Use your equation to determine Henry’s elevation after 8 hours of climbing.
 Use your equation to determine the number of hours that Henry must climb to reach 5,020 feet.
A Table
A storm front moved into the local area early this morning. The table below records the temperature, in degrees, during the first four hours of the storm. Assume that the storm continues for several days and that the temperature changes in the same manner over the next 8 hours.
Time (in hours)  Temperature (in degrees Fahrenheit) 
0  \(67\) 
1  \(63\) 
2  \(59\) 
3  \(55\) 
4  \(51\) 
 Write an equation to determine the temperature during the first eight hours of the storm. (Hint: first define two variables).
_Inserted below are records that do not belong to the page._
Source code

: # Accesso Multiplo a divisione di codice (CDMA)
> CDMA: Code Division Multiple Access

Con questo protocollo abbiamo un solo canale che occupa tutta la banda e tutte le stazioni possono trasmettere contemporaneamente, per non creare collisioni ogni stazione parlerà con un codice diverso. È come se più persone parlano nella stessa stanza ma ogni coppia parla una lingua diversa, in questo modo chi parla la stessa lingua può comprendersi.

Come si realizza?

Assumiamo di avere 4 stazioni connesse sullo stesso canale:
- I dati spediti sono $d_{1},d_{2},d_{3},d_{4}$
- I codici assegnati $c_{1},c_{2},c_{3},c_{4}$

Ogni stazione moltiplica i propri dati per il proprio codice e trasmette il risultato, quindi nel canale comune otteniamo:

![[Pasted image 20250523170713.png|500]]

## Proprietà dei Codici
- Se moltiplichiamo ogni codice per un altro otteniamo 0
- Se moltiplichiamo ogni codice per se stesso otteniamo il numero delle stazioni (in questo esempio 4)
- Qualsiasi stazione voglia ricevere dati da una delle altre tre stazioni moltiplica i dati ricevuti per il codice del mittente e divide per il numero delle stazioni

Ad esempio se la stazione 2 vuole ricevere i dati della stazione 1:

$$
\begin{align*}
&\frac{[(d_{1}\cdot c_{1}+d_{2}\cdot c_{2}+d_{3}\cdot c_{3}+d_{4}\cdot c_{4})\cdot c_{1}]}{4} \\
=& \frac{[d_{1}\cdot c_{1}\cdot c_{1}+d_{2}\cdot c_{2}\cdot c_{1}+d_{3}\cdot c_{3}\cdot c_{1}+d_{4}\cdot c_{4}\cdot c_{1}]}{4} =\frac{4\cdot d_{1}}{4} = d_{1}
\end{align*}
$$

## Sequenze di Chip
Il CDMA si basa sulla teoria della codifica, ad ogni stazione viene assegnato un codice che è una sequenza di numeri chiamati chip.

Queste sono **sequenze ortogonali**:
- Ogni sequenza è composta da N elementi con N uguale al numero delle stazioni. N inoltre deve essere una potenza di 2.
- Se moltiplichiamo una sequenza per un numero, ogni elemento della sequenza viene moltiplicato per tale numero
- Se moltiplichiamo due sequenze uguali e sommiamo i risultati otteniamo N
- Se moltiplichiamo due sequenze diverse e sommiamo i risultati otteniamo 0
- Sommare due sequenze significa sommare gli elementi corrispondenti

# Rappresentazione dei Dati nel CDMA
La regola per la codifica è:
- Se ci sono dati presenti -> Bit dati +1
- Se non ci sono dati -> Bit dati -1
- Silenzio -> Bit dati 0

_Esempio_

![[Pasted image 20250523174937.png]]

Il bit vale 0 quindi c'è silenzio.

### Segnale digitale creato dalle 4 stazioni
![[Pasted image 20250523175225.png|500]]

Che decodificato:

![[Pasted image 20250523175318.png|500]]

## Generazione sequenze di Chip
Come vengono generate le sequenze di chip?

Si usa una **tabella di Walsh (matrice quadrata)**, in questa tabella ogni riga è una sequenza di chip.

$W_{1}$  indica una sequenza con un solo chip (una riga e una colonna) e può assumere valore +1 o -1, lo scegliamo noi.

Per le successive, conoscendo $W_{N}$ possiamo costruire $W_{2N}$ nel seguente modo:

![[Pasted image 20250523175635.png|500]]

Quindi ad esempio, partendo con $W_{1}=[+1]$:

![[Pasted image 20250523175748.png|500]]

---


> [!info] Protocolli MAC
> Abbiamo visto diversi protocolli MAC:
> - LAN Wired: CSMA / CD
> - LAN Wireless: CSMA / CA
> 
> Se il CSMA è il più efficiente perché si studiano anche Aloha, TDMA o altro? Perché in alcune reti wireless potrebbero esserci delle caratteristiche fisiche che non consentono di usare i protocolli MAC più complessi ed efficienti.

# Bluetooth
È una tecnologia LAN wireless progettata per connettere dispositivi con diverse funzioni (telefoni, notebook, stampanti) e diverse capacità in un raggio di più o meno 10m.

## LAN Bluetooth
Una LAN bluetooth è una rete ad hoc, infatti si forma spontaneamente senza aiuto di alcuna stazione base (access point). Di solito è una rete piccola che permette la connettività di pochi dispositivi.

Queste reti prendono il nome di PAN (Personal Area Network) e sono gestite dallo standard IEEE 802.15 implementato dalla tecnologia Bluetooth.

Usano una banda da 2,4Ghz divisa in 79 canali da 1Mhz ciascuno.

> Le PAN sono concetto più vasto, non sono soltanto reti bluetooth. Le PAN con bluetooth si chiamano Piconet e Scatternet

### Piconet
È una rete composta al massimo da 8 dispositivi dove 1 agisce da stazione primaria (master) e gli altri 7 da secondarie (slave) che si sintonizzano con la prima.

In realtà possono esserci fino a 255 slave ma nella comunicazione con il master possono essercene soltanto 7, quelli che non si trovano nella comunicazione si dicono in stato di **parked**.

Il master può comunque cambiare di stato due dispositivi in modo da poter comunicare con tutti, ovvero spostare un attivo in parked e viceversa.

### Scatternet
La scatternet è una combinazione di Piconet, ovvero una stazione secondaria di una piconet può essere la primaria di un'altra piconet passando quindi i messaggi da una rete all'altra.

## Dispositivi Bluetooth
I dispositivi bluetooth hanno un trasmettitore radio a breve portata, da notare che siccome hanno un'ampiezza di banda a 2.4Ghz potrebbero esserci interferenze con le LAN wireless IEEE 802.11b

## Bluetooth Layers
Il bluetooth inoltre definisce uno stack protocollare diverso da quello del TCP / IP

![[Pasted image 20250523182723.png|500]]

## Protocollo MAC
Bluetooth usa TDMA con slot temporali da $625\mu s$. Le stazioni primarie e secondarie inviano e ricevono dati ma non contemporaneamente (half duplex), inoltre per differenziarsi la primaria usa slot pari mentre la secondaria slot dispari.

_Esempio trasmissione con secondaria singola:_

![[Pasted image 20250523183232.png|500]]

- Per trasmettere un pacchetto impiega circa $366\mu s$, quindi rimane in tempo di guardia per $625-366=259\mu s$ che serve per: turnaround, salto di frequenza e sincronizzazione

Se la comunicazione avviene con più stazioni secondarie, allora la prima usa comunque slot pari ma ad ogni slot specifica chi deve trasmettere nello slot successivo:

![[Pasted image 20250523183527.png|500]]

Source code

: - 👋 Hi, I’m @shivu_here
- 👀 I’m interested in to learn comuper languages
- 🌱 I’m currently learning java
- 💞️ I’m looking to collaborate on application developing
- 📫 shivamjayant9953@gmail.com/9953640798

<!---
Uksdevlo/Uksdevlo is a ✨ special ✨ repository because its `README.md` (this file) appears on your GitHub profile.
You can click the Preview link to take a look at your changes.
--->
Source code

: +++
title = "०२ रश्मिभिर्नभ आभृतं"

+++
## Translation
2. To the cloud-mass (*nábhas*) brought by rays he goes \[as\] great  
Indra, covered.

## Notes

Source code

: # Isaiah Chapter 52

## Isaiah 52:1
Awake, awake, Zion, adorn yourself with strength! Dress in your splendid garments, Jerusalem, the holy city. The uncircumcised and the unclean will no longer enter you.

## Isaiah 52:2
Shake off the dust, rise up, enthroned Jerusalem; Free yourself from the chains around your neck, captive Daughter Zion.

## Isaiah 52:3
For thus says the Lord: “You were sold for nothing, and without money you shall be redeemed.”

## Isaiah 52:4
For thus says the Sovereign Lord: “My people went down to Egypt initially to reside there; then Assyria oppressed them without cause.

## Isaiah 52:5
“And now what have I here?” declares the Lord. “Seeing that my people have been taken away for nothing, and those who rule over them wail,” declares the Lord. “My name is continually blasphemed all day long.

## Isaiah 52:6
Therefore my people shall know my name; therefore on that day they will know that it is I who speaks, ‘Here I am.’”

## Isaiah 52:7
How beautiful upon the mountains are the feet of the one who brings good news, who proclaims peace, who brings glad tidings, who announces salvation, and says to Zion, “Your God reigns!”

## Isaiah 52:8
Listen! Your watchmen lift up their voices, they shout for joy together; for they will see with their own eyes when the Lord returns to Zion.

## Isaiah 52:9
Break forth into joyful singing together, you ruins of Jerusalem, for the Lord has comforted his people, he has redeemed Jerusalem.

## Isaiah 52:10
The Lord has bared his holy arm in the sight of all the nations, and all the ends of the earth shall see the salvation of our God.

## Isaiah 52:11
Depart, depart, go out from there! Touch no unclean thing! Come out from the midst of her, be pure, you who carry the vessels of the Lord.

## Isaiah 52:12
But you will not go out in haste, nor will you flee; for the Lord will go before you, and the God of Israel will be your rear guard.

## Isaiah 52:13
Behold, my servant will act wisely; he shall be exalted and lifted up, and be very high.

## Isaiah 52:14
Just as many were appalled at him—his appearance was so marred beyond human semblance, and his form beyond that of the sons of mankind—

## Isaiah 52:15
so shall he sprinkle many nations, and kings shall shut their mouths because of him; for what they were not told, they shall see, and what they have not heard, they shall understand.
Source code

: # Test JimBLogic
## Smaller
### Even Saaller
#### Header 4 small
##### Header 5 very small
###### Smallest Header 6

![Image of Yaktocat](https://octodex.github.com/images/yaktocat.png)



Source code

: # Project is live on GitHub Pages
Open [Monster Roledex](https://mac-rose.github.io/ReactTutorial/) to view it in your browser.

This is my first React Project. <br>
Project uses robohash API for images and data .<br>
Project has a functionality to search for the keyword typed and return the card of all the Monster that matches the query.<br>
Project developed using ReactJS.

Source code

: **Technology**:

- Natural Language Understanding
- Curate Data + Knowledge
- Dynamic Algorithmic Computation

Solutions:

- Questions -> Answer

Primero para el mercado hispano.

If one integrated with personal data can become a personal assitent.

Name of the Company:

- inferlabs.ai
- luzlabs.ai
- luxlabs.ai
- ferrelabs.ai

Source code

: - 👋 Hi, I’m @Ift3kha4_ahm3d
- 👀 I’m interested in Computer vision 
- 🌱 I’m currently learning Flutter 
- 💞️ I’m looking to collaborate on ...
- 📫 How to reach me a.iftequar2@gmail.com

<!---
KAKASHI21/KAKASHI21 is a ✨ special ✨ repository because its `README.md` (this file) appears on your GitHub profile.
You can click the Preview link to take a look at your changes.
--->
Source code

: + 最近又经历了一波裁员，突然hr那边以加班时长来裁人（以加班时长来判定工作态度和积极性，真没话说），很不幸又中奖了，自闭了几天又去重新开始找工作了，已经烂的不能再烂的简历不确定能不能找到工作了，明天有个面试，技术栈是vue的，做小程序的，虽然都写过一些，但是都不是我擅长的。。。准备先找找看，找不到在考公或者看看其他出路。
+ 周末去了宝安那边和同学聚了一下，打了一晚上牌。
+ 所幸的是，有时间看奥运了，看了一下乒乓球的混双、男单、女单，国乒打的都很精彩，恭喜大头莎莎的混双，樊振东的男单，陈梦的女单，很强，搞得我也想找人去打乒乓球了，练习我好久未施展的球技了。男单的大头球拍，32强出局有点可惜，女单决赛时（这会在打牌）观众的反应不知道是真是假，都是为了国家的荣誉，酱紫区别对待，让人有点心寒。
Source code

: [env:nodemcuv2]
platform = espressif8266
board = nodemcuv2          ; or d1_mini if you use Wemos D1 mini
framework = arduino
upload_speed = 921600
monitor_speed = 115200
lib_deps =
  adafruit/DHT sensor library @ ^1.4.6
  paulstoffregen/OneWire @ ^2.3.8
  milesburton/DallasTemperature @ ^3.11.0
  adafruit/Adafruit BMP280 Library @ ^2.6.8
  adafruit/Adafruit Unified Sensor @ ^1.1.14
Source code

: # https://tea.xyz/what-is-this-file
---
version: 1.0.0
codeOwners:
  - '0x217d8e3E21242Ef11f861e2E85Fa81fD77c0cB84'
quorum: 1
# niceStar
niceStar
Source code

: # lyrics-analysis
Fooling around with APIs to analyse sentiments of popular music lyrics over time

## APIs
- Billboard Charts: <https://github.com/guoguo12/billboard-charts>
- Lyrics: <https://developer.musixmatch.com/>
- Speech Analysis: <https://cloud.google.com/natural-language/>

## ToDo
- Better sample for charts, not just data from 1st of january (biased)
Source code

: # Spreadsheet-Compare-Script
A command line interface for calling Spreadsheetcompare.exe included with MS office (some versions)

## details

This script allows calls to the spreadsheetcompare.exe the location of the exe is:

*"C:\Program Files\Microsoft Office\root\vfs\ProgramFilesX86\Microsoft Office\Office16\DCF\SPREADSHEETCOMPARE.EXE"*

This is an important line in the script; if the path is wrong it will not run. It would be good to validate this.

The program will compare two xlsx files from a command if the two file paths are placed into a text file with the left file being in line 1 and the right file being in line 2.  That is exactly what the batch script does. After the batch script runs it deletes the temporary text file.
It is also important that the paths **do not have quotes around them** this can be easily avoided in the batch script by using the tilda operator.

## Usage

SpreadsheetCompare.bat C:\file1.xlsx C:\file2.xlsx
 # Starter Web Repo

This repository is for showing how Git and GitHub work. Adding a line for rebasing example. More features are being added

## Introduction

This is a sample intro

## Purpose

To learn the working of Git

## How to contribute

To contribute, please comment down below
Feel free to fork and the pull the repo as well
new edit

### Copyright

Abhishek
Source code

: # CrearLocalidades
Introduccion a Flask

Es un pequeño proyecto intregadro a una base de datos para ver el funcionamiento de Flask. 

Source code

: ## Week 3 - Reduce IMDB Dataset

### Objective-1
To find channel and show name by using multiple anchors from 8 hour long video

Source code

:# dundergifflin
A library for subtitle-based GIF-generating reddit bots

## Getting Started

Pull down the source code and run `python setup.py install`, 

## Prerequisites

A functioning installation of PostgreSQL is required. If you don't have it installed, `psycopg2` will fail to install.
 Use your equation to determine the temperature at \(2.5\) hours since the storm front moved in.
 When will the temperature reach \(37^{\circ}\)?
A Graph
Temperature can be estimated based on the number of chirps a cricket makes per minute. Crickets will chirp when temperatures reach at least \(40^{\circ}\) Fahrenheit. The graph below represents the estimated temperature based on the number of chirps per minute.
 Write an equation to find the approximate temperature based on the number of chirps counted per minute. (Hint: First define two variables.)
 Use your equation to find the temperature when 300 chirps per minute are counted.
 Use your equation to estimate the number of chirps per minute that should be counted if the temperature is \(62^{\circ}\).